But as she speeds toward renown on her Columbia bicycle, pedalling her way toward becoming a proto-feminist model for women’s independence, Annie Cohen Kopchovsky — born in 1870, died in 1947 — faces a fork in the road: to retain her heritage, or to ease her passage across borders through the all-too-common sacrifice of acceptance through anglicization.

For director-choreographer Lisa Stevens, the production is relevant in 2026 for the same reasons that the story of “Annie Londonderry” was captivating in 1894.

Ruth Bonneville / Free Press
                                Berkley Silverman (left) and Colleen Furlan star in the story of Annie Londonderry’s 1894 trip around the world on her bicycle.

Ruth Bonneville / Free Press

Berkley Silverman (left) and Colleen Furlan star in the story of Annie Londonderry’s 1894 trip around the world on her bicycle.

“We’re still asking the same questions: who gets to be seen, who gets to be heard, who gets to be believed and how one needs to reinvent themselves, or hide, to be able to survive,” says Stevens. “Who has to change their persona in order to thrive?” As the rider asks, “How far do I have to go in order to move forward?”

Starring as Londonderry (née Kopchovsky) is Berkley Silverman, a Toronto-raised performer who will star in the titular role later this summer in the Charlottetown Festival’s vaunted staging of Anne of Green Gables.

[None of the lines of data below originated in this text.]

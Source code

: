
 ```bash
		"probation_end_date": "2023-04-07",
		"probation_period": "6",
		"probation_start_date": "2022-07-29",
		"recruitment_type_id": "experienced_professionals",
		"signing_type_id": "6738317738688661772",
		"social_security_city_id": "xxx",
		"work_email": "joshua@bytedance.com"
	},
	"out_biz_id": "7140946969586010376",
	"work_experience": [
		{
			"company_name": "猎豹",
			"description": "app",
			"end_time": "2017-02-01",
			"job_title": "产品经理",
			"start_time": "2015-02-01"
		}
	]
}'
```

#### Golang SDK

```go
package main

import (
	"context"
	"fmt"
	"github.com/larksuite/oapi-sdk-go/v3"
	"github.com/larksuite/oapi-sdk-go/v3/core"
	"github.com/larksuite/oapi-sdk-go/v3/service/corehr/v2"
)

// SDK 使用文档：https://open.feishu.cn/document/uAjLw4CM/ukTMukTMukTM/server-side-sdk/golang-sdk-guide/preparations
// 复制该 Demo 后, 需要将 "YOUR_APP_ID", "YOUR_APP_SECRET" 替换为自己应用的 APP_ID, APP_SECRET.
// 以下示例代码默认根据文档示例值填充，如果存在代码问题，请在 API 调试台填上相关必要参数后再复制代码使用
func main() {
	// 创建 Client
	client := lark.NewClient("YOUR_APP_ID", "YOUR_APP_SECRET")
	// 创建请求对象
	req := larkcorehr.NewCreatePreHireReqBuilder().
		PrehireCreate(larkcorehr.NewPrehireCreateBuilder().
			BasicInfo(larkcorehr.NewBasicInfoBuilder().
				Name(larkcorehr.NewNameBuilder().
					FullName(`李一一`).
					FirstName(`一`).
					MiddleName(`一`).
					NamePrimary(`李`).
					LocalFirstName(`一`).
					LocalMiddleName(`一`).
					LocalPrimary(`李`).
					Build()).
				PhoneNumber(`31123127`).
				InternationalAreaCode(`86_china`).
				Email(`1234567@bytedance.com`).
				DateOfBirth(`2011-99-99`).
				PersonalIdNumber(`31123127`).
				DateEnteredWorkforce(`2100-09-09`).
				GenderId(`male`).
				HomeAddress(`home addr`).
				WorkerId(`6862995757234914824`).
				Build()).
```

As a Jewish performer, Silverman could relate to the pressures faced by Annie, who took on her ultra-anglo pseudonym as a condition of sponsorship from a New Hampshire spring-water firm of the same name.

In the intersecting worlds of Judaism and performing arts, Londonderry’s transformation isn’t unique: before winning a Tony as Judy Holliday, the star of Bells Are Ringing was born in Queens as Judith Tuvim; all Judy did was translate the Hebrew to English and singularize the plural of her inherited surname. Lauren Bacall? Don’t you mean Betty Perske?

Raised a century after Londonderry’s legendary trip, Silverman’s taking the role allowed her to further appreciate the emancipatory power offered by the 19th-century proliferation of the bicycle — a means of transportation that suffragist Susan B. Anthony said granted its users access to “free, untrammelled womanhood.”

“I love to do a spin class and I like to ride my bike in the summer a lot. Especially when I was a kid: that was my time to explore. I had that freedom,” says Silverman, who’s voiced the husky pup Everest on Paw Patrol for over a decade. “I have a sister who’s six years older than me, so when I was a kid, she was a teenager, and she’d watch me ride my bike to the nearest convenience store to get a popsicle.”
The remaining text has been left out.